In working with these vierbein fields I've come across these terms such as $e^{aμ}$$e^{μ}_{a}$ where the e's are vierbein fields. The thing is I have no idea what this represents because of the repeated μ's.You can rewrite this with the local lorentz metric to raise and lower the a's and b's but you're still left with identical greek indices. Any help would be greatly appreciated.

2. Nov 26, 2011

### George Jones

Staff Emeritus
Could you give a reference to where you see this?

3. Nov 26, 2011

### Matterwave

I think Wald will use, for example, the notation $(e_\mu)^a(e_\mu)_a$ I wasn't able to figure that out too well either.
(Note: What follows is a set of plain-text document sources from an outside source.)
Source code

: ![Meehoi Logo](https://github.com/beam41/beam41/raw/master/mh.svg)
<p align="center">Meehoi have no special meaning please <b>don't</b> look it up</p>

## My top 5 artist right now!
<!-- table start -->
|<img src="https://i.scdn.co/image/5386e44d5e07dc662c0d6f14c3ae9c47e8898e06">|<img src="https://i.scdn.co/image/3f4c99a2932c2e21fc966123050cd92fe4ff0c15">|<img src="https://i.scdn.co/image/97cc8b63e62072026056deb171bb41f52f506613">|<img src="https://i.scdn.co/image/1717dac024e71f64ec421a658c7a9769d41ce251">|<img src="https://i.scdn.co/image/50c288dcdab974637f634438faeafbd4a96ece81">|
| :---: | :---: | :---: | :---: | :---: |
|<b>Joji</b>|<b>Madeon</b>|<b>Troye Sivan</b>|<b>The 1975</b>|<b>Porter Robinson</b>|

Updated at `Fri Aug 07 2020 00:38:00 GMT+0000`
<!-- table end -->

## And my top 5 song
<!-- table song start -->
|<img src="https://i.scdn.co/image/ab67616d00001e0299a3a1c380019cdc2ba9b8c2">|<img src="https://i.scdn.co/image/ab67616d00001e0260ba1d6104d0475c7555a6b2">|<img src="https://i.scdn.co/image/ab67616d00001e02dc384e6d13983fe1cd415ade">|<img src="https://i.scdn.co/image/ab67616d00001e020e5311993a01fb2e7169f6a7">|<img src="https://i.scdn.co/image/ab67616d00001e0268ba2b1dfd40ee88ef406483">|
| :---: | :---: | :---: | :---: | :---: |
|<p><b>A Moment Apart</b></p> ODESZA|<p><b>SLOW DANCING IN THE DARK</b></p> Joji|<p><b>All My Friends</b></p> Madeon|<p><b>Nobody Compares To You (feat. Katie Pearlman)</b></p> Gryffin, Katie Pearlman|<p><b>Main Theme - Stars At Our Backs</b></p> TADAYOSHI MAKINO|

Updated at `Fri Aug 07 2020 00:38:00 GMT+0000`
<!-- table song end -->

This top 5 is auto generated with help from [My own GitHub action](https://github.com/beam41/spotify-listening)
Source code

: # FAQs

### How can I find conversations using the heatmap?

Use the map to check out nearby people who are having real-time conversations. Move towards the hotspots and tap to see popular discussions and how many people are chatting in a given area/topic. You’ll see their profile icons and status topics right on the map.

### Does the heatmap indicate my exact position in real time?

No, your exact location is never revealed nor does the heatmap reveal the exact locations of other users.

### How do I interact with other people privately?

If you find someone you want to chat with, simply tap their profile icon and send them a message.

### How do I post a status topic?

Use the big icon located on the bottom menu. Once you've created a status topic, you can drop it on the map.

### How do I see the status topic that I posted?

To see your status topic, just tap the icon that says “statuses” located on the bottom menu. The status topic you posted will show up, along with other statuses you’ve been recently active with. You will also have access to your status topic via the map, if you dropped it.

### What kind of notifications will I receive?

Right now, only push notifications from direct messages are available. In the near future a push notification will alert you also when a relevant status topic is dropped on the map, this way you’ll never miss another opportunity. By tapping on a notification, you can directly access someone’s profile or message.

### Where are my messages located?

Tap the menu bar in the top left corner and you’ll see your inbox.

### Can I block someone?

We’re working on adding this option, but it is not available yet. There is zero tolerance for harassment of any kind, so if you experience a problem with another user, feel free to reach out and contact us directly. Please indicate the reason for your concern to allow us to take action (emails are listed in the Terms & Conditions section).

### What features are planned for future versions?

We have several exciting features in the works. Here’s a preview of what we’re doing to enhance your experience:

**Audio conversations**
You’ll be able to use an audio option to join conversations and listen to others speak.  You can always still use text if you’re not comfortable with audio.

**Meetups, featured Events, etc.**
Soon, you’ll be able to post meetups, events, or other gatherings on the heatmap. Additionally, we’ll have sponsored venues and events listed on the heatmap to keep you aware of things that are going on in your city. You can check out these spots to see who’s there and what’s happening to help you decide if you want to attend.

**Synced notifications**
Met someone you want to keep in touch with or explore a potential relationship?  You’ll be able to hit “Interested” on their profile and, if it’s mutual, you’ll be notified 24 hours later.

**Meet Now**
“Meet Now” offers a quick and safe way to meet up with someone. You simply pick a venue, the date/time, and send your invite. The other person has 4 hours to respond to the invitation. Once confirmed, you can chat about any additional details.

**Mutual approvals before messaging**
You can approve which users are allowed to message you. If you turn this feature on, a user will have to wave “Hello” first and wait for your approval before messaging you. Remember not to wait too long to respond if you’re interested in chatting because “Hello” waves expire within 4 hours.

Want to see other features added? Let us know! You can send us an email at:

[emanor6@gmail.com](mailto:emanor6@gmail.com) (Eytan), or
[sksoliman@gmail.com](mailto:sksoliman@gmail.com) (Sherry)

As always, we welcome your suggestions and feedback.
I think the latin index should just tell you that it's a vector or a one form, and the Greek index should tell you which basis vector he's talking about.

4. Nov 26, 2011

### unchained1978

I was decomposing the curvature tensor in terms of vierbeins, and when I contracted it with the vierbein I ended up with a term like the one mentioned. I can't get rid of it.

5. Nov 26, 2011

### Bill_K

If it arose legitimately, the value is eμa eμa = δμμ = 4.

6. Nov 26, 2011

### dextercioby

It must have been a typo or something, both Lorentz and world indices must be used repeatedly, only if summed over and summation should be <covariant vs contravariant>, so that

$$e^{\mu}_{~a} e^{\mu a}$$

is wrong, while

$$e^{\mu}_{~a} e_{\mu}^{~a}$$

is correct.

7. Nov 28, 2011

### unchained1978

Not to disagree with you, but I've come at this problem a few different ways now and I always get stuck on the same term. It's not a typo, it somehow represents the inner product of a vierbein field with itself.

8. Nov 29, 2011

### dextercioby

The 'inner product' is still expressible in terms of the metric, therefore covariant, so that my statement from point 6 applies.